Gates: "...you should get the information you want when you want it..."
Tucows: "Share what you want, with whom you want, when you want."
Hmm. :-)
But while we're on the subject, I'd like to know what Microsoft's strategy with weblogs/personal publishing actually is.
I can see a lot of synergy between RSS and Microsoft's various client applications (RSS into Excel? Yummy), but that's just the consumption side of things.
What about the supply side of the equation - the creation of content. Creating it, shaping it, forming it - making it compelling enough that RSS users *want* to "consume" the content. Microsoft's tools just aren't there yet.
Microsoft has a dismal track record producing content publication tools that "get the job done" for users. Look how painful Word makes it to create compelling Word documents - never mind the internet-centric functions like "Save as HTML". Word, FrontPage, Powerpoint - none of them make it easy for end-users to create great web content.
Would Microsoft put an XML-RPC connector into Outlook that allows Outlook users to publish to the web via something like the metaWeblogAPI? Might make some sense - but where do these users publish to?
Hotmail? Ick.
IIS? Icky-ick.
Exchange? Ickety-Ick-ick-ick.
Sharepoint is a potential candidate, but this is a seriously business-centric set of applications...
"SharePoint Products and Technologies facilitate collaboration
within an organization and with partners and customers."

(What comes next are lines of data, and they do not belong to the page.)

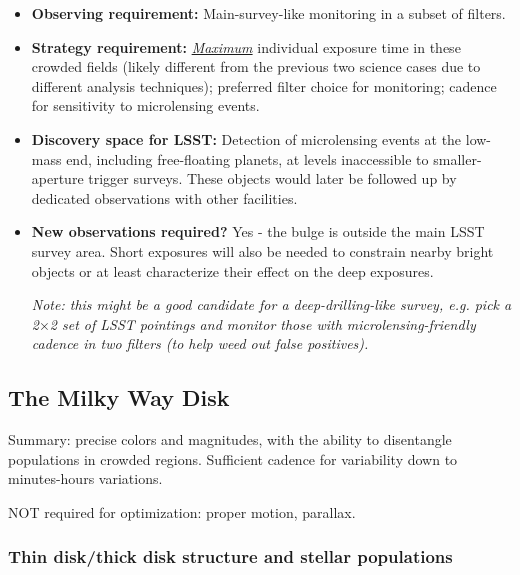 \begin{itemize}
\item {\bf Observing requirement:} Main-survey-like monitoring in a subset of filters.
\vspace{-2mm}

\item {\bf Strategy requirement:} \underline{\it Maximum} individual exposure time in these crowded fields (likely different from the previous two science cases due to different analysis techniques); preferred filter choice for monitoring; cadence for sensitivity to microlensing events.
\vspace{-2mm}

\item {\bf Discovery space for LSST:} Detection of microlensing events at the low-mass end, including free-floating planets, at levels inaccessible to smaller-aperture trigger surveys. These objects would later be followed up by dedicated observations with other facilities. 
\vspace{-2mm}

\item {\bf New observations required?} Yes - the bulge is outside the main LSST survey area. Short exposures will also be needed to constrain nearby bright objects or at least characterize their effect on the deep exposures. 

{\it Note: this might be a good candidate for a deep-drilling-like survey, e.g. pick a 2$\times$2 set of LSST pointings and monitor those with microlensing-friendly cadence in two filters (to help weed out false positives).} 

\vspace{-2mm}
\end{itemize}

\subsection{The Milky Way Disk}

Summary: precise colors and magnitudes, with the ability to
disentangle populations in crowded regions. Sufficient cadence for
variability down to minutes-hours variations.

NOT required for optimization: proper motion, parallax.

\subsubsection{Thin disk/thick disk structure and stellar populations}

In order for Microsoft to get to the kind of lock-in that they want (c'mon, you know you want it!) they have to get adoption to the point where users of all stripes have embraced their solution. Not just business users - but *all* users. Customers from all of the important segments need to wrap their heads around whatever it is that Microsoft is going to release. My limited understanding of Sharepoint leads me to believe that it just won't scale in the direction it needs to. Not technical scale, but market scale. Can it rise up to meet the demands of a 14-year old that wants to publish some pictures to a website? My 23 year old brother isn't going to want to deal with the intellectual overhead of Sharepoint just to "share stuff with other users". But I think he will use the first *easy* application that comes down the turnpike - it just won't be Sharepoint - its too locked into business workflow and not accessible enough for the average Joe.
"It had better be easy as pie!"
So what *is* Microsoft going to do?
Scoble says that "syndication is where the action is". I'd agree, but I can't imagine that Syndication (yes - a capital "S". We're talking about Microsoft here and no matter what they do in this space, it deserves to be capitalized until their marketing department comes up with a better name for it.) is lucrative enough to catch their attention for any appreciable amount of time. Syndication is just the the means to move bits from (a) to (b) so that users that aren't exposed to the content at (a) might be at (b) regardless of what "(b)" is - another web site, something like Bloglines or Newzcrawler, Outlook - whatever. And let's not even consider stretching the definition of "syndication" to mean "web broadcast". If they couldn't do it with WebTV, they're not going to do it with Syndication. No, the real money lies with *Publication*, not *Syndication*. The money associated with owning the creation of the bits far outweighs the money associated with owning the transport of all the bits.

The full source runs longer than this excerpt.